MATERIALS PROVIDED Start Marker

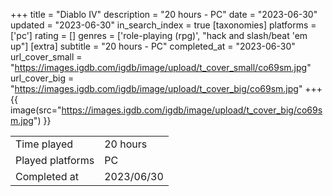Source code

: +++
title = "Diablo IV"
description = "20 hours - PC"
date = "2023-06-30"
updated = "2023-06-30"
in_search_index = true
[taxonomies]
platforms = ['pc']
rating = []
genres = ['role-playing (rpg)', "hack and slash/beat 'em up"]
[extra]
subtitle = "20 hours - PC"
completed_at = "2023-06-30"
url_cover_small = "https://images.igdb.com/igdb/image/upload/t_cover_small/co69sm.jpg"
url_cover_big = "https://images.igdb.com/igdb/image/upload/t_cover_big/co69sm.jpg"
+++
{{ image(src="https://images.igdb.com/igdb/image/upload/t_cover_big/co69sm.jpg") }}

|              |            |
| ------------ | ---------- |
| Time played  | 20 hours |
| Played platforms    | PC |
| Completed at | 2023/06/30 |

MATERIALS PROVIDED End Marker

## TASK INSTRUCTIONS
Each line that mentions the string "image" must be copied from the listing.

## FINAL ANSWER
url_cover_small = "https://images.igdb.com/igdb/image/upload/t_cover_small/co69sm.jpg"
url_cover_big = "https://images.igdb.com/igdb/image/upload/t_cover_big/co69sm.jpg"
{{ image(src="https://images.igdb.com/igdb/image/upload/t_cover_big/co69sm.jpg") }}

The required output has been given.